* ASSIGNMENT: For the entries that follow, restate word for word the line containing "<p><b>What's in the", the line containing "<p><b>Coupon:</b></p>", and every line that lies between them.

* DATA PROVIDED:
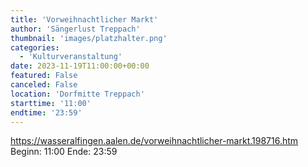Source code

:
 ```yaml
---
title: 'Vorweihnachtlicher Markt'
author: 'Sängerlust Treppach'
thumbnail: 'images/platzhalter.png'
categories:
  - 'Kulturveranstaltung'
date: 2023-11-19T11:00:00+00:00
featured: False
canceled: False
location: 'Dorfmitte Treppach'
starttime: '11:00'
endtime: '23:59'
---
```

https://wasseralfingen.aalen.de/vorweihnachtlicher-markt.198716.htm
Beginn: 11:00
 Ende: 23:59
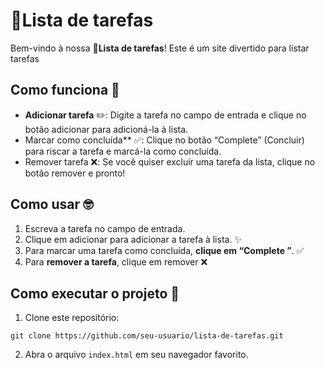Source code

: <h1> 📝Lista de tarefas</h1>

Bem-vindo à nossa **📝Lista de tarefas**! Este é um site divertido para listar tarefas
<h2>Como funciona 🤔</h2>

- **Adicionar tarefa** ✏️: Digite a tarefa no campo de entrada e clique no botão adicionar para adicioná-la à lista.
- Marcar como concluída** ✅: Clique no botão “Complete” (Concluir) para riscar a tarefa e marcá-la como concluída.
- Remover tarefa ❌: Se você quiser excluir uma tarefa da lista, clique no botão remover e pronto!

<h2>Como usar 🤓</h2>

1. Escreva a tarefa no campo de entrada.
2. Clique em adicionar para adicionar a tarefa à lista. ✨
3. Para marcar uma tarefa como concluída, **clique em “Complete ”**. ✅
4. Para **remover a tarefa**, clique em remover ❌

<h2>Como executar o projeto 🚀</h2>

1. Clone este repositório:
```git
git clone https://github.com/seu-usuario/lista-de-tarefas.git
```
2. Abra o arquivo `index.html` em seu navegador favorito.
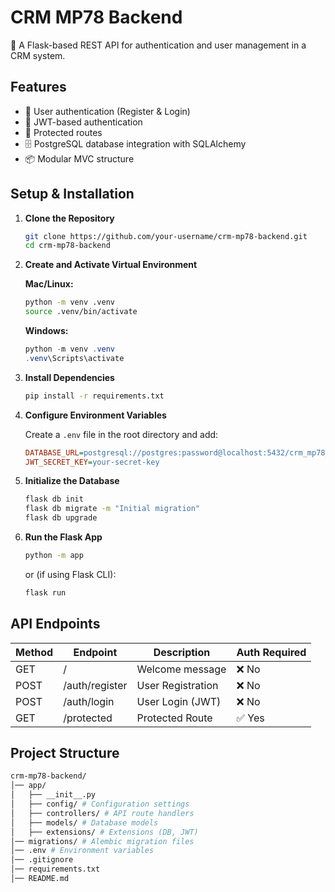 # CRM MP78 Backend

🚀 A Flask-based REST API for authentication and user management in a CRM system.

## Features

- 🔐 User authentication (Register & Login)
- 🔑 JWT-based authentication
- 📄 Protected routes
- 🗄 PostgreSQL database integration with SQLAlchemy
- 📦 Modular MVC structure

## Setup & Installation

1. **Clone the Repository**

   ```bash
   git clone https://github.com/your-username/crm-mp78-backend.git
   cd crm-mp78-backend
   ```

2. **Create and Activate Virtual Environment**

   **Mac/Linux:**

   ```bash
   python -m venv .venv
   source .venv/bin/activate
   ```

   **Windows:**

   ```powershell
   python -m venv .venv
   .venv\Scripts\activate
   ```

3. **Install Dependencies**

   ```bash
   pip install -r requirements.txt
   ```

4. **Configure Environment Variables**

   Create a `.env` file in the root directory and add:

   ```ini
   DATABASE_URL=postgresql://postgres:password@localhost:5432/crm_mp78_db
   JWT_SECRET_KEY=your-secret-key
   ```

5. **Initialize the Database**

   ```bash
   flask db init
   flask db migrate -m "Initial migration"
   flask db upgrade
   ```

6. **Run the Flask App**
   ```bash
   python -m app
   ```
   or (if using Flask CLI):
   ```bash
   flask run
   ```

## API Endpoints

| Method | Endpoint       | Description       | Auth Required |
| ------ | -------------- | ----------------- | ------------- |
| GET    | /              | Welcome message   | ❌ No         |
| POST   | /auth/register | User Registration | ❌ No         |
| POST   | /auth/login    | User Login (JWT)  | ❌ No         |
| GET    | /protected     | Protected Route   | ✅ Yes        |

## Project Structure

```bash
crm-mp78-backend/
│── app/
│   ├── __init__.py
│   ├── config/ # Configuration settings
│   ├── controllers/ # API route handlers
│   ├── models/ # Database models
│   ├── extensions/ # Extensions (DB, JWT)
│── migrations/ # Alembic migration files
│── .env # Environment variables
│── .gitignore
│── requirements.txt
│── README.md
```
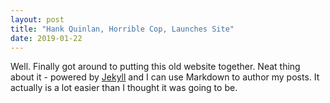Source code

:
 ```yaml
---
layout: post
title: "Hank Quinlan, Horrible Cop, Launches Site"
date: 2019-01-22
---
```


Well. Finally got around to putting this old website together. Neat thing about it - powered by [Jekyll](http://jekyllrb.com) and I can use Markdown to author my posts. It actually is a lot easier than I thought it was going to be.
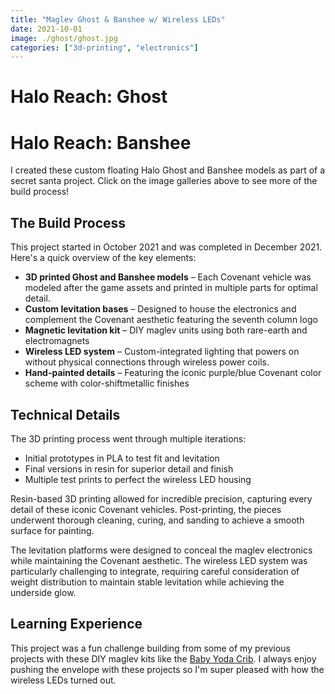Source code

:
 ```yaml
---
title: "Maglev Ghost & Banshee w/ Wireless LEDs"
date: 2021-10-01
image: ./ghost/ghost.jpg
categories: ["3d-printing", "electronics"]
---
```


<script>
    import PostCarousel from '$lib/components/PostCarousel.svelte';

    const ghostItems = [
        { 
            type: 'video',
            src: "/posts/ghost-banshee/ghost/ghost-placement.mp4", 
            alt: "Wireless LEDs powering on" 
        },
        { 
            type: 'image',
            src: "/posts/ghost-banshee/ghost/ghost.jpg", 
            alt: "Finished Maglev Ghost" 
        },
        { 
            type: 'image',
            src: "/posts/ghost-banshee/ghost/ghost-pla-parts.jpg", 
            alt: "Ghost v1 PLA components" 
        },
        { 
            type: 'image',
            src: "/posts/ghost-banshee/ghost/ghost-pla.jpg", 
            alt: "Test run of PLA-ghost" 
        },
        { 
            type: 'image',
            src: "/posts/ghost-banshee/ghost/ghost-painting.jpg", 
            alt: "In-progress painting of resin parts" 
        },
        { 
            type: 'image',
            src: "/posts/ghost-banshee/ghost/ghost-progress.jpg", 
            alt: "Jank painting setup" 
        },
        { 
            type: 'image',
            src: "/posts/ghost-banshee/ghost/ghost-underside.jpg", 
            alt: "Wiring internal LEDs" 
        },
        { 
            type: 'image',
            src: "/posts/ghost-banshee/ghost/ghost-rear.JPG", 
            alt: "Close-up View" 
        },
        { 
            type: 'image',
            src: "/posts/ghost-banshee/ghost/ghost-rear-lev.JPG", 
            alt: "Levitating rear-view" 
        }
    ];

    const bansheeItems = [
        { 
            type: 'image',
            src: "/posts/ghost-banshee/banshee/banshee-lev.JPG", 
            alt: "Finished Maglev Banshee" 
        },
        { 
            type: 'image',
            src: "/posts/ghost-banshee/banshee/banshee-primed.jpg", 
            alt: "Primed resin prints" 
        },
        { 
            type: 'video',
            src: "/posts/ghost-banshee/banshee/banshee-painting-ref.mp4", 
            alt: "Color-shift painting reference" 
        },
        { 
            type: 'image',
            src: "/posts/ghost-banshee/banshee/banshee-underside.jpg", 
            alt: "Banshee Wiring Internal LEDs" 
        },
        { 
            type: 'image',
            src: "/posts/ghost-banshee/banshee/banshee-lev-front.JPG", 
            alt: "Banshee Front View" 
        },
        { 
            type: 'image',
            src: "/posts/ghost-banshee/banshee/banshee-lev-side.JPG", 
            alt: "Banshee Side View" 
        },
        { 
            type: 'video',
            src: "/posts/ghost-banshee/banshee/banshee-lev-vid.mp4", 
            alt: "Banshee levitating test-run" 
        }
    ];
</script>


# Halo Reach: Ghost
<PostCarousel items={ghostItems} />

# Halo Reach: Banshee
<PostCarousel items={bansheeItems} />

I created these custom floating Halo Ghost and Banshee models as part of a secret santa project. Click on the image galleries above to see more of the build process!

## The Build Process  

This project started in October 2021 and was completed in December 2021. Here's a quick overview of the key elements:

- **3D printed Ghost and Banshee models** – Each Covenant vehicle was modeled after the game assets and printed in multiple parts for optimal detail.
- **Custom levitation bases** – Designed to house the electronics and complement the Covenant aesthetic featuring the seventh column logo
- **Magnetic levitation kit** – DIY maglev units using both rare-earth and electromagnets
- **Wireless LED system** – Custom-integrated lighting that powers on without physical connections through wireless power coils.
- **Hand-painted details** – Featuring the iconic purple/blue Covenant color scheme with color-shiftmetallic finishes

## Technical Details  

The 3D printing process went through multiple iterations:
- Initial prototypes in PLA to test fit and levitation
- Final versions in resin for superior detail and finish
- Multiple test prints to perfect the wireless LED housing

Resin-based 3D printing allowed for incredible precision, capturing every detail of these iconic Covenant vehicles. Post-printing, the pieces underwent thorough cleaning, curing, and sanding to achieve a smooth surface for painting.  

The levitation platforms were designed to conceal the maglev electronics while maintaining the Covenant aesthetic. The wireless LED system was particularly challenging to integrate, requiring careful consideration of weight distribution to maintain stable levitation while achieving the underside glow.

## Learning Experience  

This project was a fun challenge building from some of my previous projects with these DIY maglev kits like the [Baby Yoda Crib](/posts/maglev-baby-yoda). I always enjoy pushing the envelope with these projects so I'm super pleased with how the wireless LEDs turned out.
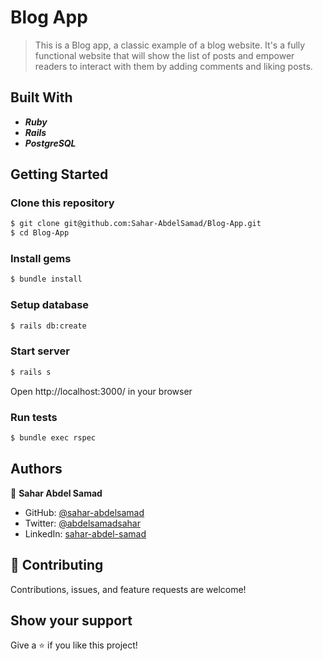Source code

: # Blog App

> This is a Blog app, a classic example of a blog website. It's a fully functional website that will show the list of posts and empower readers to interact with them by adding comments and liking posts.

## Built With

- _**Ruby**_
- _**Rails**_
- _**PostgreSQL**_

## Getting Started

### Clone this repository

```bash
$ git clone git@github.com:Sahar-AbdelSamad/Blog-App.git
$ cd Blog-App
```
### Install gems
```bash
$ bundle install
```

### Setup database
```bash
$ rails db:create
```

### Start server
```bash
$ rails s
```
Open http://localhost:3000/ in your browser

### Run tests
```bash
$ bundle exec rspec
```
## Authors

👤 **Sahar Abdel Samad**

- GitHub: [@sahar-abdelsamad](https://github.com/Sahar-AbdelSamad)
- Twitter: [@abdelsamadsahar](https://twitter.com/AbdelSamadSahar)
- LinkedIn: [sahar-abdel-samad](https://www.linkedin.com/in/sahar-abdel-samad/)



## 🤝 Contributing

Contributions, issues, and feature requests are welcome!

## Show your support

Give a ⭐️ if you like this project!
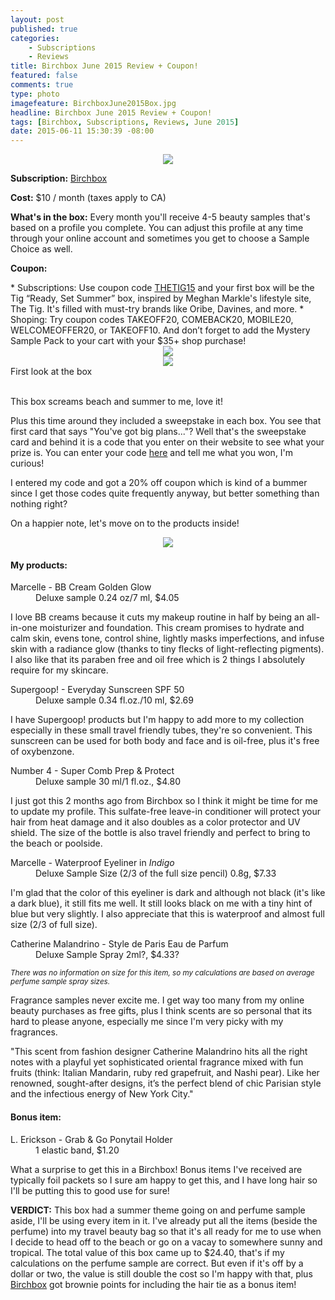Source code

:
 ```yaml
---
layout: post
published: true
categories: 
    - Subscriptions
    - Reviews
title: Birchbox June 2015 Review + Coupon!
featured: false
comments: true
type: photo
imagefeature: BirchboxJune2015Box.jpg
headline: Birchbox June 2015 Review + Coupon!
tags: [Birchbox, Subscriptions, Reviews, June 2015]
date: 2015-06-11 15:30:39 -08:00
---
```


<center><img src='/images/BirchboxJune2015OutsideBox.jpg'></center>
<p><b>Subscription:</b> <a href="https://www.birchbox.com/invite/whatsupmailbox" target="_blank">Birchbox</a></p>
<p><b>Cost:</b> $10 / month (taxes apply to CA)</p>
<p><b>What's in the box:</b> Every month you'll receive 4-5 beauty samples that's based on a profile you complete. You can adjust this profile at any time through your online account and sometimes you get to choose a Sample Choice as well.</p>
<p><b>Coupon:</b></p>
* Subscriptions: Use coupon code <a href="https://www.birchbox.com/invite/whatsupmailbox" target="_blank">THETIG15</a> and your first box will be the Tig “Ready, Set Summer” box, inspired by Meghan Markle's lifestyle site, The Tig. It's filled with must-try brands like Oribe, Davines, and more.
* Shoping: Try coupon codes TAKEOFF20, COMEBACK20, MOBILE20, WELCOMEOFFER20, or TAKEOFF10. And don’t forget to add the Mystery Sample Pack to your cart with your $35+ shop purchase!
<br>

<center><img src='/images/BirchboxJune2015Box.jpg'></center>
<center><img src='/images/BirchboxJune2015OpenBox.jpg'></center>
<figcaption>First look at the box</figcaption>
<br>

<p>This box screams beach and summer to me, love it!</p>
<p>Plus this time around they included a sweepstake in each box. You see that first card that says "You've got big plans..."? Well that's the sweepstake card and behind it is a code that you enter on their website to see what your prize is. You can enter your code <a href="http://www.birchbox.com/sayyes" target="_blank">here</a> and tell me what you won, I'm curious!</p>
<p>I entered my code and got a 20% off coupon which is kind of a bummer since I get those codes quite frequently anyway, but better something than nothing right?</p>

<DT>On a happier note, let's move on to the products inside!</DT>

<p><center><img src='/images/BirchboxJune2015Items.jpg'></center></p>
<H4>My products:</H4>
<DL>
<DT>Marcelle - BB Cream Golden Glow</DT>
<DD>Deluxe sample 0.24 oz/7 ml, $4.05</DD>
</DL>

<p>I love BB creams because it cuts my makeup routine in half by being an all-in-one moisturizer and foundation. This cream promises to hydrate and calm skin, evens tone, control shine, lightly masks imperfections, and infuse skin with a radiance glow (thanks to tiny flecks of light-reflecting pigments). I also like that its paraben free and oil free which is 2 things I absolutely require for my skincare.</p>

<DL>
<DT>Supergoop! - Everyday Sunscreen SPF 50</DT>
<DD>Deluxe sample 0.34 fl.oz./10 ml, $2.69</DD>
</DL>

<p>I have Supergoop! products but I'm happy to add more to my collection especially in these small travel friendly tubes, they're so convenient. This sunscreen can be used for both body and face and is oil-free, plus it's free of oxybenzone.</p>

<DL>
<DT>Number 4 - Super Comb Prep & Protect</DT>
<DD>Deluxe sample 30 ml/1 fl.oz., $4.80</DD>
</DL>

<p>I just got this 2 months ago from Birchbox so I think it might be time for me to update my profile. This sulfate-free leave-in conditioner will protect your hair from heat damage and it also doubles as a color protector and UV shield. The size of the bottle is also travel friendly and perfect to bring to the beach or poolside.</p>

<DL>
<DT>Marcelle - Waterproof Eyeliner in <i>Indigo</i></DT>
<DD>Deluxe Sample Size (2/3 of the full size pencil) 0.8g, $7.33</DD>
</DL>

<p>I'm glad that the color of this eyeliner is dark and although not black (it's like a dark blue), it still fits me well. It still looks black on me with a tiny hint of blue but very slightly. I also appreciate that this is waterproof and almost full size (2/3 of full size).</p>

<DL>
<DT>Catherine Malandrino - Style de Paris Eau de Parfum</DT>
<DD>Deluxe Sample Spray 2ml?, $4.33?</DD>
</DL>

<i><small>There was no information on size for this item, so my calculations are based on average perfume sample spray sizes.</small></i>
<p>Fragrance samples never excite me. I get way too many from my online beauty purchases as free gifts, plus I think scents are so personal that its hard to please anyone, especially me since I'm very picky with my fragrances.</p>
<p>"This scent from fashion designer Catherine Malandrino hits all the right notes with a playful yet sophisticated oriental fragrance mixed with fun fruits (think: Italian Mandarin, ruby red grapefruit, and Nashi pear). Like her renowned, sought-after designs, it’s the perfect blend of chic Parisian style and the infectious energy of New York City."</p>

<H4>Bonus item:</H4>
<DL>
<DT>L. Erickson - Grab & Go Ponytail Holder</DT>
<DD>1 elastic band, $1.20</DD>
</DL>

<p>What a surprise to get this in a Birchbox! Bonus items I've received are typically foil packets so I sure am happy to get this, and I have long hair so I'll be putting this to good use for sure!</p>

<p><b>VERDICT:</b> This box had a summer theme going on and perfume sample aside, I'll be using every item in it. I've already put all the items (beside the perfume) into my travel beauty bag so that it's all ready for me to use when I decide to head off to the beach or go on a vacay to somewhere sunny and tropical. The total value of this box came up to $24.40, that's if my calculations on the perfume sample are correct. But even if it's off by a dollar or two, the value is still double the cost so I'm happy with that, plus <a href="https://www.birchbox.com/invite/whatsupmailbox" target="_blank">Birchbox</a> got brownie points for including the hair tie as a bonus item!</p>
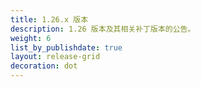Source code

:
 ```yaml
---
title: 1.26.x 版本
description: 1.26 版本及其相关补丁版本的公告。
weight: 6
list_by_publishdate: true
layout: release-grid
decoration: dot
---
```

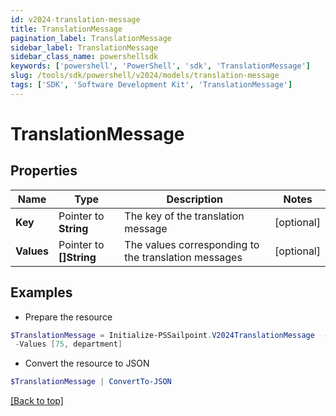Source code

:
 ```yaml
---
id: v2024-translation-message
title: TranslationMessage
pagination_label: TranslationMessage
sidebar_label: TranslationMessage
sidebar_class_name: powershellsdk
keywords: ['powershell', 'PowerShell', 'sdk', 'TranslationMessage'] 
slug: /tools/sdk/powershell/v2024/models/translation-message
tags: ['SDK', 'Software Development Kit', 'TranslationMessage']
---
```



# TranslationMessage

## Properties

Name | Type | Description | Notes
------------ | ------------- | ------------- | -------------
**Key** |  Pointer to **String** | The key of the translation message | [optional] 
**Values** |  Pointer to **[]String** | The values corresponding to the translation messages | [optional] 

## Examples

- Prepare the resource
```powershell
$TranslationMessage = Initialize-PSSailpoint.V2024TranslationMessage  -Key recommender-api.V2_WEIGHT_FEATURE_PRODUCT_INTERPRETATION_HIGH `
 -Values [75, department]
```

- Convert the resource to JSON
```powershell
$TranslationMessage | ConvertTo-JSON
```


[[Back to top]](#) 

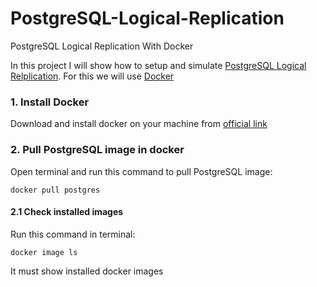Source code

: # PostgreSQL-Logical-Replication
PostgreSQL Logical Replication With Docker

In this project I will show how to setup and simulate [PostgreSQL Logical Relplication](https://www.postgresql.org/docs/13/logical-replication.html).
For this we will use [Docker](https://www.docker.com/)

### 1. Install Docker 
Download and install docker on your machine from [official link](https://www.docker.com/get-started)

### 2. Pull PostgreSQL image in docker 
Open terminal and run this command to pull PostgreSQL image:
```docker
docker pull postgres
```
#### 2.1 Check installed images
Run this command in terminal:
```docker
docker image ls
```
It must show installed docker images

* PROBLEM SOLUTION:
<p><b>What's in the box:</b> Every month you'll receive 4-5 beauty samples that's based on a profile you complete. You can adjust this profile at any time through your online account and sometimes you get to choose a Sample Choice as well.</p>
<p><b>Coupon:</b></p>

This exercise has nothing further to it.